THERE, i thought i hit reply instead of modify (previous post has been restored).
Me and you did come to an understanding that I didn't have to say some of the stuff i said. But, i will always still say this stuff. This is never going to change. What can be done one way can be done better the next. I apologized because i realized there is something else i can do, saying that stuff better with benefit of the doubt. I'm pretty much devoid of it. Because i've seen benefit of the doubt a weakness for being taken advantage of. I saw this so much in my youth, i became tempered without it.

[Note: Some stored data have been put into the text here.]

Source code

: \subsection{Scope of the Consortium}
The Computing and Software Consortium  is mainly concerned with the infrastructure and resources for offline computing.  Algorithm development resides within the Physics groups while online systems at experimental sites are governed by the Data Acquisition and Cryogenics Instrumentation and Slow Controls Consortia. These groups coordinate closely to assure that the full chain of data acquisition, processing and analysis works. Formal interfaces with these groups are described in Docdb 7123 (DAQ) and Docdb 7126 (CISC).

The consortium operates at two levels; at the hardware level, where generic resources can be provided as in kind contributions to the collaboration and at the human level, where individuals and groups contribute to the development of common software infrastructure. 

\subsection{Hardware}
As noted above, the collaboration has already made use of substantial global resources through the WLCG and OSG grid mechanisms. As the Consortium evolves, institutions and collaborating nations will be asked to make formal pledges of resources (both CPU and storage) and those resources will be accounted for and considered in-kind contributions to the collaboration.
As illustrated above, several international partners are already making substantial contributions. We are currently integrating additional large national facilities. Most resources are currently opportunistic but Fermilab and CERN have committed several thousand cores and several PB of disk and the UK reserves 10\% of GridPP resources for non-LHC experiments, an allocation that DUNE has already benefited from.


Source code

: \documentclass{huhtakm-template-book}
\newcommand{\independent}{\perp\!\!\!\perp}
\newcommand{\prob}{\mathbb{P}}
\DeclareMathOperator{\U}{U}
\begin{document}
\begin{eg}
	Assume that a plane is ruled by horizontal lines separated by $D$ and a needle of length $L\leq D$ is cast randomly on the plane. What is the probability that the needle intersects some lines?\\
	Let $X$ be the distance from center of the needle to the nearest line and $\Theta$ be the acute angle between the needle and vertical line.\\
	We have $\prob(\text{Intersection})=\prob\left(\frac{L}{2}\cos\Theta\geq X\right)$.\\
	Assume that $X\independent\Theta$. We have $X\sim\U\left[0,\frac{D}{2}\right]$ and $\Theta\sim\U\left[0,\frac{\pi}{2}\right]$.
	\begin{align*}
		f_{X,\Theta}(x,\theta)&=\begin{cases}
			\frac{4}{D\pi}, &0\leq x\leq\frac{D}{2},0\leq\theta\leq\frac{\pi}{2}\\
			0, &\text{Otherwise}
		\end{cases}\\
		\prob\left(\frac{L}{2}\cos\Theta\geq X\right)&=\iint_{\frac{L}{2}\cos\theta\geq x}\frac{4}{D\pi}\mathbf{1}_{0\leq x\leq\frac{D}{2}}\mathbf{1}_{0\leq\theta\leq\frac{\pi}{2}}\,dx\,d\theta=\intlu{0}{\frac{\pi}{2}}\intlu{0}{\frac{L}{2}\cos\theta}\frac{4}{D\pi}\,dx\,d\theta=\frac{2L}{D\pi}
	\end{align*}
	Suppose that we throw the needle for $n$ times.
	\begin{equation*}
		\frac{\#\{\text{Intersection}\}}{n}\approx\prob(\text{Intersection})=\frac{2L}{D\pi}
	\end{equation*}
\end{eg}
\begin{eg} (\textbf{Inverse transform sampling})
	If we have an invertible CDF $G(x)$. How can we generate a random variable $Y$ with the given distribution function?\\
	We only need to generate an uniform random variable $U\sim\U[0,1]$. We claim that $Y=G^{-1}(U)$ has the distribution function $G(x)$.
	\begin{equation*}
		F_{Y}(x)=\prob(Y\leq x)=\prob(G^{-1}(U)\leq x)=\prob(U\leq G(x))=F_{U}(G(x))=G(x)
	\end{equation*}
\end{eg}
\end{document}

I was overly critical of nakura because of my own experiences with being fleeced and taken for a fool. I'm a really nice guy. If you're my friend that i trust. I'll give you the shirt off my back, you can even borrow my car for a trip, you can borrow $100 (as long as you pay me back), you can stay at my place and eat my food, and you'll probably be sent home with stuff that i don't want or even need anymore. The thing i have learned though, is that being taken for a fool is a lot closer than we all realize. It's pretty darn close, i'm talking about close friends and close family members ****ing you over here. For years i have been ready for and expelling the outer people who would take you for a fool and leave you with nothing. But, in the past two years, i had damn near all my close friends i knew for years doing this to me. Bad car deals, not owning up to debts, keeping what i let be borrowed, returning my stuff destroyed. By my close friends in alaska in the past two years, i am the only honest non-mother****er there is who would never do this to anybody. I left alaska and my old job because of this. Damn near everyone except my mechanics family had betrayed my trust and taken advantage. I am friendless and alone right now and happier for it currently. My old friends were distraught when i told them all i don't want to keep in touch and leave me be (i bet they were distraught since they're a bunch of ****s who can't help themselves). Those ****s all cost me 4 cars, a lot of stalking, $2500 in cash over those two years

One mother****er left a car i let him borrow (it's rare when someone gets to borrow a car of mine) parked in back of a gas station for 3 weeks, it's stolen, it's gone (there's $900 down the hole). I guess when you're poor, you're still entitled to unlimited cell phone plans, internet, satellite tv, guns even. Stupid ****s they all are. They get no benefit of the doubt from me for sure since they have demonstrated why.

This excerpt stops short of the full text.